XML Sitemaps Generator

Author Topic: Problems with SEF links in cyrillic alphabet  (Read 9122 times)

capricorn

  • Registered Customer
  • Jr. Member
  • *
  • Posts: 12
Problems with SEF links in cyrillic alphabet
« on: September 02, 2012, 05:00:13 PM »
Hello!

I use standalone version of XML Sitemap Generator.

My site (Joomla) has a SEF component rewriting links into cyrillic alphabet.

I run the script on my local computer where I have got an Apache web-server installed. Because real site contains over 20 000 pages. I pointed the script to scan my real site in its configuration section. After that I uploaded the generated sitemap to my real site, after changing site URL in it of course.

Now I am facing two problems.

1) There was 1000 broken links, however they look OK and I can open the pages from the list of broken links just clicking on them. What should I do with them?

2) The site map contains links supposed to be in cyrillic looking as abracadabra, and of course they give 404 error when clicking on them.

I am not a big expert with that. Could you please advise where to look for or relevant reading. I will send you in pm my sitemap address so you can take a look.
Thanks.

XML-Sitemaps Support

  • Administrator
  • Hero Member
  • *****
  • Posts: 10624
Re: Problems with SEF links in cyrillic alphabet
« Reply #1 on: September 02, 2012, 10:28:09 PM »
Hello,

1. what is an example oforken link + referring page to it?

2. I'd need an example URL here as well. You might just try to enable UTF8 support setting in generator configuration though.
Oleg Ignatiuk
www.xml-sitemaps.com
Send me a Private Message

For maximum exposure and traffic for your web site check out our additional SEO Services.

capricorn

  • Registered Customer
  • Jr. Member
  • *
  • Posts: 12
Re: Problems with SEF links in cyrillic alphabet
« Reply #2 on: September 03, 2012, 08:15:03 AM »
Hello,

As for 1) you can see them at [external links are visible to admins only].

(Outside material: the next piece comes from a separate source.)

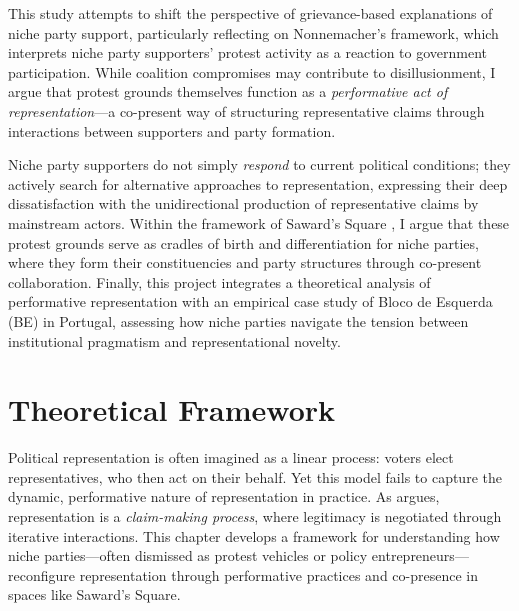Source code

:This study attempts to shift the perspective of grievance-based explanations of niche party support, particularly reflecting on Nonnemacher’s \parencite*{nonnemacher2023} framework, which interprets niche party supporters’ protest activity as a reaction to government participation. While coalition compromises may contribute to disillusionment, I argue that protest grounds themselves function as a \textit{performative act of representation}—a co-present way of structuring representative claims through interactions between supporters and party formation.

Niche party supporters do not simply \textit{respond} to current political conditions; they actively search for alternative approaches to representation, expressing their deep dissatisfaction with the unidirectional production of representative claims by mainstream actors. Within the framework of Saward’s Square \parencite[]{saward2024}, I argue that these protest grounds serve as cradles of birth and differentiation for niche parties, where they form their constituencies and party structures through co-present collaboration. Finally, this project integrates a theoretical analysis of performative representation with an empirical case study of Bloco de Esquerda (BE) in Portugal, assessing how niche parties navigate the tension between institutional pragmatism and representational novelty.

\chapter{Theoretical Framework}\label{chap:Theoretical Framework} %

Political representation is often imagined as a linear process: voters elect representatives, who then act on their behalf. Yet this model fails to capture the dynamic, performative nature of representation in practice. As \textcite{saward2010} argues, representation is a \textit{claim-making process}, where legitimacy is negotiated through iterative interactions. This chapter develops a framework for understanding how niche parties—often dismissed as protest vehicles or policy entrepreneurs—reconfigure representation through performative practices and co-presence in spaces like Saward’s Square.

Regarding 2) I will follow your advice and report the results later. So far I can only say that when I run free on-line generator the SEF links in Russian in xml sitemap were OK. I suspect it may have also to do with settings of my local web-server.

BRG

capricorn

  • Registered Customer
  • Jr. Member
  • *
  • Posts: 12
Re: Problems with SEF links in cyrillic alphabet
« Reply #3 on: September 03, 2012, 01:00:15 PM »
I set UTF-8 and it's OK now. Also I set delay for crawling. Looks better - no 404 pages during a short test run.

Thanks for your advice!

I've got only two questions left at the moment.

1) If it still happens that some links will be reported as broken due to slow server response, but they are OK in fact, are they included nevertheless in the sitemap or I need something to do with them to have them included  in the sitemap?

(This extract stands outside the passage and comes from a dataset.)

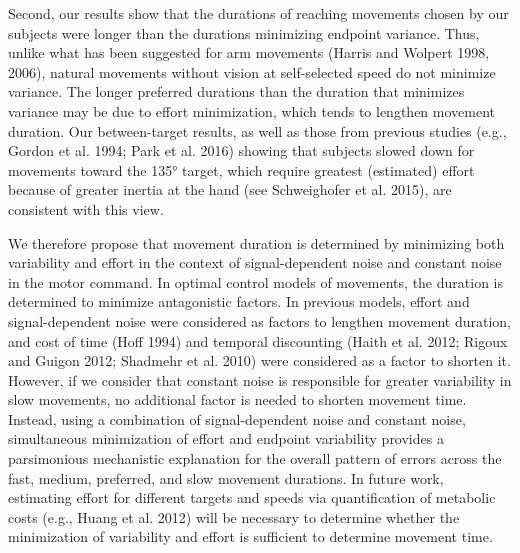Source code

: Second, our results show that the durations of reaching movements chosen by our subjects were longer than the durations minimizing endpoint variance. Thus, unlike what has been suggested for arm movements (Harris and Wolpert 1998, 2006), natural movements without vision at self-selected speed do not minimize variance. The longer preferred durations than the duration that minimizes variance may be due to effort minimization, which tends to lengthen movement duration. Our between-target results, as well as those from previous studies (e.g., Gordon et al. 1994; Park et al. 2016) showing that subjects slowed down for movements toward the \ang{135} target, which require greatest (estimated) effort because of greater inertia at the hand (see Schweighofer et al. 2015), are consistent with this view.

We therefore propose that movement duration is determined by minimizing both variability and effort in the context of signal-dependent noise and constant noise in the motor command. In optimal control models of movements, the duration is determined to minimize antagonistic factors. In previous models, effort and signal-dependent noise were considered as factors to lengthen movement duration, and cost of time (Hoff 1994) and temporal discounting (Haith et al. 2012; Rigoux and Guigon 2012; Shadmehr et al. 2010) were considered as a factor to shorten it. However, if we consider that constant noise is responsible for greater variability in slow movements, no additional factor is needed to shorten movement time. Instead, using a combination of signal-dependent noise and constant noise, simultaneous minimization of effort and endpoint variability provides a parsimonious mechanistic explanation for the overall pattern of errors across the fast, medium, preferred, and slow movement durations. In future work, estimating effort for different targets and speeds via quantification of metabolic costs (e.g., Huang et al. 2012) will be necessary to determine whether the minimization of variability and effort is sufficient to determine movement time.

2) Generator crowls "print" and "ask a question" pages in Virtuemart shop, however I've chosen Joomla exclusion preset in config section. These pages looks like:

/index.php?page=shop.ask&flypage=flypage.tpl&product_id=123522&category_id=51634&option=com_virtuemart&Itemid=44

/index2.php?option=com_virtuemart&page=shop.product_details&only_page=1&category_id=51634&product_id=123527&pop=1&tmpl=component&

What string do I need to add to "Exclude URLs" to prevent generator crowling these pages?

Thanks again!

XML-Sitemaps Support

  • Administrator
  • Hero Member
  • *****
  • Posts: 10624
Re: Problems with SEF links in cyrillic alphabet
« Reply #4 on: September 03, 2012, 03:52:26 PM »
1. In case if generator gets "not found" response, it won't include those pages in sitemap.
2. I'd recommend to add them in "Exclude URLs" setting with:
Code: [Select]
shop.ask
pop=1
Oleg Ignatiuk
www.xml-sitemaps.com
Send me a Private Message

For maximum exposure and traffic for your web site check out our additional SEO Services.

capricorn

  • Registered Customer
  • Jr. Member
  • *
  • Posts: 12
Re: Problems with SEF links in cyrillic alphabet
« Reply #5 on: September 03, 2012, 04:35:33 PM »
Thanks,

It works. However I had an impression, when I added "shop.feed" to exclusion list of URLs, for some reason it kept including in sitemap links containing "shop.feed". So I turned off these links on site for a scanning period.

Also I set delay 2 sec between 5 requests. I think my hosting has anti-flooding software running. Slowly but surely  :)

BRG.

capricorn

  • Registered Customer
  • Jr. Member
  • *
  • Posts: 12
Re: Problems with SEF links in cyrillic alphabet
« Reply #6 on: September 04, 2012, 04:18:45 PM »
Hello Oleg!

After new run again 1000 links reported as broken. Could you please take a look on them here [external links are visible to admins only].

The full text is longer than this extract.